> **REQUIRED ACTION**: Print out the data below with every line intact.

================

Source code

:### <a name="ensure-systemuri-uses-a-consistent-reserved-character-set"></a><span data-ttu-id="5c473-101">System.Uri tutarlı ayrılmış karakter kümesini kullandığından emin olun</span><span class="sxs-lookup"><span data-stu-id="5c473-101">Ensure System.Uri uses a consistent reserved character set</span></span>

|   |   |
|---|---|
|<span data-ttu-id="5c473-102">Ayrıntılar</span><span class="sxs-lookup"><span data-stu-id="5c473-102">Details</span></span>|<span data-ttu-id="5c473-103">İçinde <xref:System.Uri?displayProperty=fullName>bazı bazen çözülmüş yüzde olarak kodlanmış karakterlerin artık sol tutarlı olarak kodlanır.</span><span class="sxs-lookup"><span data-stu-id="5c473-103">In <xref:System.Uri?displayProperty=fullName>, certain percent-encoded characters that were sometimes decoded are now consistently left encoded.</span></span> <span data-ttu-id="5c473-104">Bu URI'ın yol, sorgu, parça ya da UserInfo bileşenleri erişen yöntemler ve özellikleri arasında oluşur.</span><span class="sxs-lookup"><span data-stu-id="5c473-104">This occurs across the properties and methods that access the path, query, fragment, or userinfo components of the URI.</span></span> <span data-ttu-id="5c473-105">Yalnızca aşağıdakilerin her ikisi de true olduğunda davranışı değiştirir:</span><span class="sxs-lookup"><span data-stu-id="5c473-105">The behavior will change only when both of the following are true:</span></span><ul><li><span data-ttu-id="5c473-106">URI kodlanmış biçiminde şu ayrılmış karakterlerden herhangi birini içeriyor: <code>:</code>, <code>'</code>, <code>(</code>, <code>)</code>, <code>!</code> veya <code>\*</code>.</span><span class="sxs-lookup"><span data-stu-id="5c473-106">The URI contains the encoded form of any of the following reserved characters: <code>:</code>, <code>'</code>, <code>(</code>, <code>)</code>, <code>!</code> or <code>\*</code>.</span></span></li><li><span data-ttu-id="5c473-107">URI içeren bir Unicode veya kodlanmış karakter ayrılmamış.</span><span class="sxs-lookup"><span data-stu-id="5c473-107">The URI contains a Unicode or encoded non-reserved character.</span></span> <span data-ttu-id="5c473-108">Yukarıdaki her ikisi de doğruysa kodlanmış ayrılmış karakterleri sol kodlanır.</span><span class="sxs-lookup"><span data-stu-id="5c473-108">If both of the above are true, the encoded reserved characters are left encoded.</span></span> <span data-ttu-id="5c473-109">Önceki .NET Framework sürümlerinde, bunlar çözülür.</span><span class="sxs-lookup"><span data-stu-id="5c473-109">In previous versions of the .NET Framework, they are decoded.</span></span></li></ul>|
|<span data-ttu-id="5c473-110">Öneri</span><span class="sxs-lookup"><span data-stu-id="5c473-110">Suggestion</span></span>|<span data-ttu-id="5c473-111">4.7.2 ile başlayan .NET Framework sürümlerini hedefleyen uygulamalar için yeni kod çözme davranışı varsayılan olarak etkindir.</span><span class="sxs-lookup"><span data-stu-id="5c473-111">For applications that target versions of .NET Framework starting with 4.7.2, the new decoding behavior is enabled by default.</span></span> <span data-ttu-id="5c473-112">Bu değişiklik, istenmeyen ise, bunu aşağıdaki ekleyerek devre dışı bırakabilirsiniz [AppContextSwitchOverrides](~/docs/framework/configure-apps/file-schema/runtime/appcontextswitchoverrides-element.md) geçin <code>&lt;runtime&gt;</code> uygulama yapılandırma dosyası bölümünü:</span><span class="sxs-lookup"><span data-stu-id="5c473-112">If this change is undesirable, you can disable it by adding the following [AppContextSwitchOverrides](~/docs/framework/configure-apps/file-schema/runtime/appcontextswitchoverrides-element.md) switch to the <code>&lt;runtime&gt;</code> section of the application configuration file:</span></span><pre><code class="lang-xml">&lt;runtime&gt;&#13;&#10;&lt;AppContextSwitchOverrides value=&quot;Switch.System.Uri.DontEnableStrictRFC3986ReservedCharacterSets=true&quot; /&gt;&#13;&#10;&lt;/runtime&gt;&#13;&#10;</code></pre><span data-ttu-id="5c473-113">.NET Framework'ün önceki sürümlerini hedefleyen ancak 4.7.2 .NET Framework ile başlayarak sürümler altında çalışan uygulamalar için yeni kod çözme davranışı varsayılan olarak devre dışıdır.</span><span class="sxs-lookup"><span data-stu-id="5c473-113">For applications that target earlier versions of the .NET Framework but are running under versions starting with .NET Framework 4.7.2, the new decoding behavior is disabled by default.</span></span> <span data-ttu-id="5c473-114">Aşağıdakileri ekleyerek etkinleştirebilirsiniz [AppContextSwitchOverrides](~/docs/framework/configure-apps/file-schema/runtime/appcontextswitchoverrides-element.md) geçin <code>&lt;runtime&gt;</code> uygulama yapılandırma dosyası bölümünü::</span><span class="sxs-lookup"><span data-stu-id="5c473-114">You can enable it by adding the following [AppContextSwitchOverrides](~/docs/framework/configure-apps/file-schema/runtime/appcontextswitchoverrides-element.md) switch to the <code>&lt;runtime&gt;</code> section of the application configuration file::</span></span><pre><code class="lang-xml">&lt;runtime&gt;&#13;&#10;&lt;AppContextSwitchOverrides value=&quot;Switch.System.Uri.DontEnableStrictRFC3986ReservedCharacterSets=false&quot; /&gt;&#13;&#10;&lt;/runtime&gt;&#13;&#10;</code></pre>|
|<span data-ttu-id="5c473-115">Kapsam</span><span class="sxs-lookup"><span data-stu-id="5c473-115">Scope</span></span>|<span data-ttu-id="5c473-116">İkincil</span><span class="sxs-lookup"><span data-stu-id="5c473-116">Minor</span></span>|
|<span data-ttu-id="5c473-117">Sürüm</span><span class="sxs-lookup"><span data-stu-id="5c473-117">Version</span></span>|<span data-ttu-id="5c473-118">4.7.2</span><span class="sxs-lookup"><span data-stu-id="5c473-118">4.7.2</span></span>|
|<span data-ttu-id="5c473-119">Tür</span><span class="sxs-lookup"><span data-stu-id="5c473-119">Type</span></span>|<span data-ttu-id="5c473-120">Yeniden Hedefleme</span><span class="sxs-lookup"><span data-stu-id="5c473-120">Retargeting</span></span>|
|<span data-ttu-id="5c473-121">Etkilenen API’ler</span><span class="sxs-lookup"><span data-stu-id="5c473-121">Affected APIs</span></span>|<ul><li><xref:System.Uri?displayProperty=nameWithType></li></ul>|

================

> **EXERCISE SOLUTION**:
Source code

:### <a name="ensure-systemuri-uses-a-consistent-reserved-character-set"></a><span data-ttu-id="5c473-101">System.Uri tutarlı ayrılmış karakter kümesini kullandığından emin olun</span><span class="sxs-lookup"><span data-stu-id="5c473-101">Ensure System.Uri uses a consistent reserved character set</span></span>

|   |   |
|---|---|
|<span data-ttu-id="5c473-102">Ayrıntılar</span><span class="sxs-lookup"><span data-stu-id="5c473-102">Details</span></span>|<span data-ttu-id="5c473-103">İçinde <xref:System.Uri?displayProperty=fullName>bazı bazen çözülmüş yüzde olarak kodlanmış karakterlerin artık sol tutarlı olarak kodlanır.</span><span class="sxs-lookup"><span data-stu-id="5c473-103">In <xref:System.Uri?displayProperty=fullName>, certain percent-encoded characters that were sometimes decoded are now consistently left encoded.</span></span> <span data-ttu-id="5c473-104">Bu URI'ın yol, sorgu, parça ya da UserInfo bileşenleri erişen yöntemler ve özellikleri arasında oluşur.</span><span class="sxs-lookup"><span data-stu-id="5c473-104">This occurs across the properties and methods that access the path, query, fragment, or userinfo components of the URI.</span></span> <span data-ttu-id="5c473-105">Yalnızca aşağıdakilerin her ikisi de true olduğunda davranışı değiştirir:</span><span class="sxs-lookup"><span data-stu-id="5c473-105">The behavior will change only when both of the following are true:</span></span><ul><li><span data-ttu-id="5c473-106">URI kodlanmış biçiminde şu ayrılmış karakterlerden herhangi birini içeriyor: <code>:</code>, <code>'</code>, <code>(</code>, <code>)</code>, <code>!</code> veya <code>\*</code>.</span><span class="sxs-lookup"><span data-stu-id="5c473-106">The URI contains the encoded form of any of the following reserved characters: <code>:</code>, <code>'</code>, <code>(</code>, <code>)</code>, <code>!</code> or <code>\*</code>.</span></span></li><li><span data-ttu-id="5c473-107">URI içeren bir Unicode veya kodlanmış karakter ayrılmamış.</span><span class="sxs-lookup"><span data-stu-id="5c473-107">The URI contains a Unicode or encoded non-reserved character.</span></span> <span data-ttu-id="5c473-108">Yukarıdaki her ikisi de doğruysa kodlanmış ayrılmış karakterleri sol kodlanır.</span><span class="sxs-lookup"><span data-stu-id="5c473-108">If both of the above are true, the encoded reserved characters are left encoded.</span></span> <span data-ttu-id="5c473-109">Önceki .NET Framework sürümlerinde, bunlar çözülür.</span><span class="sxs-lookup"><span data-stu-id="5c473-109">In previous versions of the .NET Framework, they are decoded.</span></span></li></ul>|
|<span data-ttu-id="5c473-110">Öneri</span><span class="sxs-lookup"><span data-stu-id="5c473-110">Suggestion</span></span>|<span data-ttu-id="5c473-111">4.7.2 ile başlayan .NET Framework sürümlerini hedefleyen uygulamalar için yeni kod çözme davranışı varsayılan olarak etkindir.</span><span class="sxs-lookup"><span data-stu-id="5c473-111">For applications that target versions of .NET Framework starting with 4.7.2, the new decoding behavior is enabled by default.</span></span> <span data-ttu-id="5c473-112">Bu değişiklik, istenmeyen ise, bunu aşağıdaki ekleyerek devre dışı bırakabilirsiniz [AppContextSwitchOverrides](~/docs/framework/configure-apps/file-schema/runtime/appcontextswitchoverrides-element.md) geçin <code>&lt;runtime&gt;</code> uygulama yapılandırma dosyası bölümünü:</span><span class="sxs-lookup"><span data-stu-id="5c473-112">If this change is undesirable, you can disable it by adding the following [AppContextSwitchOverrides](~/docs/framework/configure-apps/file-schema/runtime/appcontextswitchoverrides-element.md) switch to the <code>&lt;runtime&gt;</code> section of the application configuration file:</span></span><pre><code class="lang-xml">&lt;runtime&gt;&#13;&#10;&lt;AppContextSwitchOverrides value=&quot;Switch.System.Uri.DontEnableStrictRFC3986ReservedCharacterSets=true&quot; /&gt;&#13;&#10;&lt;/runtime&gt;&#13;&#10;</code></pre><span data-ttu-id="5c473-113">.NET Framework'ün önceki sürümlerini hedefleyen ancak 4.7.2 .NET Framework ile başlayarak sürümler altında çalışan uygulamalar için yeni kod çözme davranışı varsayılan olarak devre dışıdır.</span><span class="sxs-lookup"><span data-stu-id="5c473-113">For applications that target earlier versions of the .NET Framework but are running under versions starting with .NET Framework 4.7.2, the new decoding behavior is disabled by default.</span></span> <span data-ttu-id="5c473-114">Aşağıdakileri ekleyerek etkinleştirebilirsiniz [AppContextSwitchOverrides](~/docs/framework/configure-apps/file-schema/runtime/appcontextswitchoverrides-element.md) geçin <code>&lt;runtime&gt;</code> uygulama yapılandırma dosyası bölümünü::</span><span class="sxs-lookup"><span data-stu-id="5c473-114">You can enable it by adding the following [AppContextSwitchOverrides](~/docs/framework/configure-apps/file-schema/runtime/appcontextswitchoverrides-element.md) switch to the <code>&lt;runtime&gt;</code> section of the application configuration file::</span></span><pre><code class="lang-xml">&lt;runtime&gt;&#13;&#10;&lt;AppContextSwitchOverrides value=&quot;Switch.System.Uri.DontEnableStrictRFC3986ReservedCharacterSets=false&quot; /&gt;&#13;&#10;&lt;/runtime&gt;&#13;&#10;</code></pre>|
|<span data-ttu-id="5c473-115">Kapsam</span><span class="sxs-lookup"><span data-stu-id="5c473-115">Scope</span></span>|<span data-ttu-id="5c473-116">İkincil</span><span class="sxs-lookup"><span data-stu-id="5c473-116">Minor</span></span>|
|<span data-ttu-id="5c473-117">Sürüm</span><span class="sxs-lookup"><span data-stu-id="5c473-117">Version</span></span>|<span data-ttu-id="5c473-118">4.7.2</span><span class="sxs-lookup"><span data-stu-id="5c473-118">4.7.2</span></span>|
|<span data-ttu-id="5c473-119">Tür</span><span class="sxs-lookup"><span data-stu-id="5c473-119">Type</span></span>|<span data-ttu-id="5c473-120">Yeniden Hedefleme</span><span class="sxs-lookup"><span data-stu-id="5c473-120">Retargeting</span></span>|
|<span data-ttu-id="5c473-121">Etkilenen API’ler</span><span class="sxs-lookup"><span data-stu-id="5c473-121">Affected APIs</span></span>|<ul><li><xref:System.Uri?displayProperty=nameWithType></li></ul>|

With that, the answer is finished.